Promotor exige mais segurança e critica presídio feminino

Há cerca de 15 dias Garanhuns registrou uma das semanas mais violentas dos últimos meses, quando numa espaço de quatro dias ocorreram três homicídios que abalaram a população, como o caso do moto-taxista que foi assaltado e morto. Diante deste quadro, onde a Policia Militar contabilizou, nos três primeiros meses deste ano, nove homicídios e 13 roubos, o Promotor de Justiça, Alexandre Augusto Bezerra, afirma que a população deve procurar as autoridades e exigir providências, para que o Governo do Estado melhore a estrutura operacional das delegacias, que, hoje, trabalham precariamente, e aumente o efetivo dos policiais civis nas ruas, que está deficitário em 500 homens, na região do Agreste Meridional. Em entrevista concedida à jornalista Núbia Kênia, do CORREIO SETE COLINAS, o promotor fala da criminalidade, da situação do Presídio Feminino, grupo de extermínio e de outros assuntos referentes à segurança pública de Garanhuns.

CORREIO - Como está sendo combatido o crime em Garanhuns, já que a policia alega não ter como elucidá-los por não ter nem combustível para trabalhar?

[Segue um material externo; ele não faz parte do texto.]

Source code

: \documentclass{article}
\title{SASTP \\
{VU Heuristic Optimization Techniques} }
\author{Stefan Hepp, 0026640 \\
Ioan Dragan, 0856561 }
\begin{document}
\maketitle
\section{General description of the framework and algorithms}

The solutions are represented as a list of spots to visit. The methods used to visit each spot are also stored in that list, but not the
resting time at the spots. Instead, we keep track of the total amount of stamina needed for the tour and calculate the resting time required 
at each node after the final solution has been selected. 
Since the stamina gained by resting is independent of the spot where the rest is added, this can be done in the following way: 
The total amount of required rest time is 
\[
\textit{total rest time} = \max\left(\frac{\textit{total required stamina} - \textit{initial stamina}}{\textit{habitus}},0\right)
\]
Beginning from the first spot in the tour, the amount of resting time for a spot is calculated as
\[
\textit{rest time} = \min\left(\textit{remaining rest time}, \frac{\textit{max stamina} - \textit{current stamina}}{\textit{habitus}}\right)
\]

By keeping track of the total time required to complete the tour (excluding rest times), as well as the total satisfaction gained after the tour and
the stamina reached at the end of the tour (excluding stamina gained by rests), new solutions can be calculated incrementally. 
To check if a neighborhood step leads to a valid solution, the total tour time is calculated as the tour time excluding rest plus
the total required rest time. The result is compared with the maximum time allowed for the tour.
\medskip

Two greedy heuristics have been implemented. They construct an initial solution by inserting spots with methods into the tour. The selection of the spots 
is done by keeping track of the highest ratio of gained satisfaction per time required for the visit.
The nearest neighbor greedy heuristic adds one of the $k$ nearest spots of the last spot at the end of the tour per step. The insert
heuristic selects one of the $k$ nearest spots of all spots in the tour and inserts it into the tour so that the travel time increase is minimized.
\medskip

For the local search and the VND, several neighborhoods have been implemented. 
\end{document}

Dr. ALEXANDRE - "É muito difícil combater o crime. Primeiro porque o crime não tem dia nem hora para acontecer. O indivíduo sempre pratica o delito na esperança de nunca ser descoberto. Isto já é um diferencial, um fator complicador. Mas aí estão as instituições que têm a obrigação de investigar, e de até impedir a ocorrência desses delitos. Embora saibamos que existe uma deficiência estrutural. Faltam meios materiais e humanos. Os policiais são mal remunerados, e estão desmotivados, deixando de fazer aquilo que normalmente estariam obrigados a fazer. Além disso, recebem uma carga de trabalho muito grande, e às vezes não conseguem administrá-la".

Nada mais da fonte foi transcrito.